Note that you say "assembled in the US" - but this would apply only if expressly stipulated, as many companies with a US front end use Asian assembly or Indian or ... . I can recommend a well priced and highly competent and conscientious assembler in Serbia and can suggest a SD, CA company who assembles in all of USA, mainland China and Taiwan.


Very much comment only:

US: $More than China to $Much more than China.
Use following as a very rough guide only.

China:

Reasonable rule of thumb is 1/3 cent US ($US0.00333 cents US) per pad or termination for SMD. Through hole fits inside that cost as long as percent through hole termination points is small compared to SMD termination points.

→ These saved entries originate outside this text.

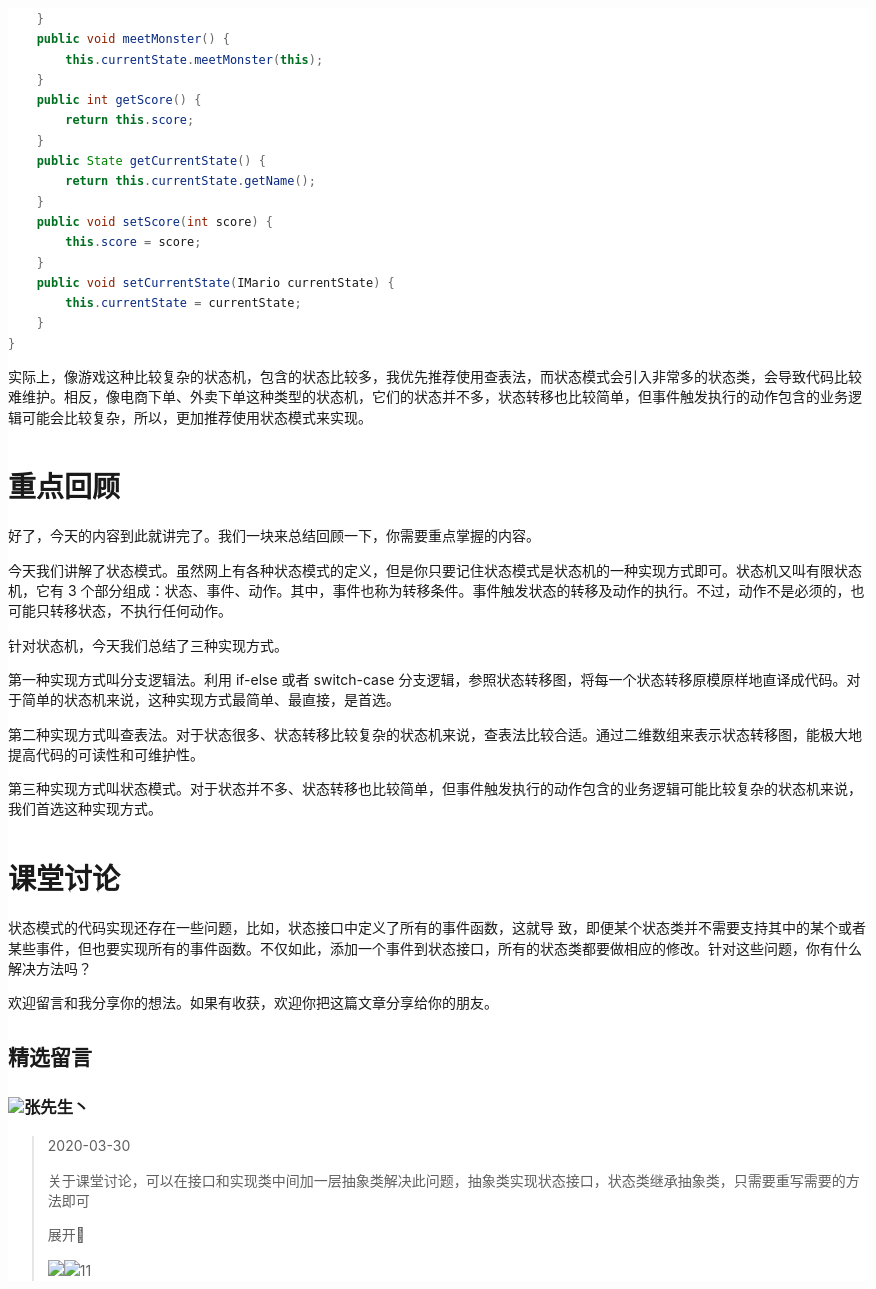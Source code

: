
 ```java
    } 
    public void meetMonster() {
        this.currentState.meetMonster(this);
    } 
    public int getScore() {
        return this.score;
    } 
    public State getCurrentState() {
        return this.currentState.getName();
    }
    public void setScore(int score) {
        this.score = score;
    } 
    public void setCurrentState(IMario currentState) {
        this.currentState = currentState;
    }
}
```

实际上，像游戏这种比较复杂的状态机，包含的状态比较多，我优先推荐使用查表法，而状态模式会引入非常多的状态类，会导致代码比较难维护。相反，像电商下单、外卖下单这种类型的状态机，它们的状态并不多，状态转移也比较简单，但事件触发执行的动作包含的业务逻辑可能会比较复杂，所以，更加推荐使用状态模式来实现。

# 重点回顾

好了，今天的内容到此就讲完了。我们一块来总结回顾一下，你需要重点掌握的内容。

今天我们讲解了状态模式。虽然网上有各种状态模式的定义，但是你只要记住状态模式是状态机的一种实现方式即可。状态机又叫有限状态机，它有 3 个部分组成：状态、事件、动作。其中，事件也称为转移条件。事件触发状态的转移及动作的执行。不过，动作不是必须的，也可能只转移状态，不执行任何动作。

针对状态机，今天我们总结了三种实现方式。

第一种实现方式叫分支逻辑法。利用 if-else 或者 switch-case 分支逻辑，参照状态转移图，将每一个状态转移原模原样地直译成代码。对于简单的状态机来说，这种实现方式最简单、最直接，是首选。

第二种实现方式叫查表法。对于状态很多、状态转移比较复杂的状态机来说，查表法比较合适。通过二维数组来表示状态转移图，能极大地提高代码的可读性和可维护性。

第三种实现方式叫状态模式。对于状态并不多、状态转移也比较简单，但事件触发执行的动作包含的业务逻辑可能比较复杂的状态机来说，我们首选这种实现方式。

# 课堂讨论

状态模式的代码实现还存在一些问题，比如，状态接口中定义了所有的事件函数，这就导 致，即便某个状态类并不需要支持其中的某个或者某些事件，但也要实现所有的事件函数。不仅如此，添加一个事件到状态接口，所有的状态类都要做相应的修改。针对这些问题，你有什么解决方法吗？

欢迎留言和我分享你的想法。如果有收获，欢迎你把这篇文章分享给你的朋友。

## 精选留言

### ![](media/image15.png)张先生丶

> 2020-03-30
>
> 关于课堂讨论，可以在接口和实现类中间加一层抽象类解决此问题，抽象类实现状态接口，状态类继承抽象类，只需要重写需要的方法即可
>
> 展开
>
> ![](media/image16.png)![](media/image17.png)11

The above "formula" just happens to come out very roughly right in many smaller cases. It is not a true reflection of costs in extreme cases. eg 2 terminal devices such as capacitors and resistors would be costed at 2 x 0.33 cents = 2/3 cents each. An 0805 1% metal film resistor costs somewhere around 0.1 cent in manufacturing volumes so the assembly cost swamps it. Whereas an eg SOIC14 pkg would cost at 14/3 ~= 5 cents and a SOIC8 at 8/3 ~= 3 cents whereas an eg TQFP44 would cost at 44/3 ~= 15 cents. The resistor install cost may be able to be worked on and the TQFP cost, as some aspects of pick and place costings scale approximately linearly with pin count and/or package size and others are very non linear with size.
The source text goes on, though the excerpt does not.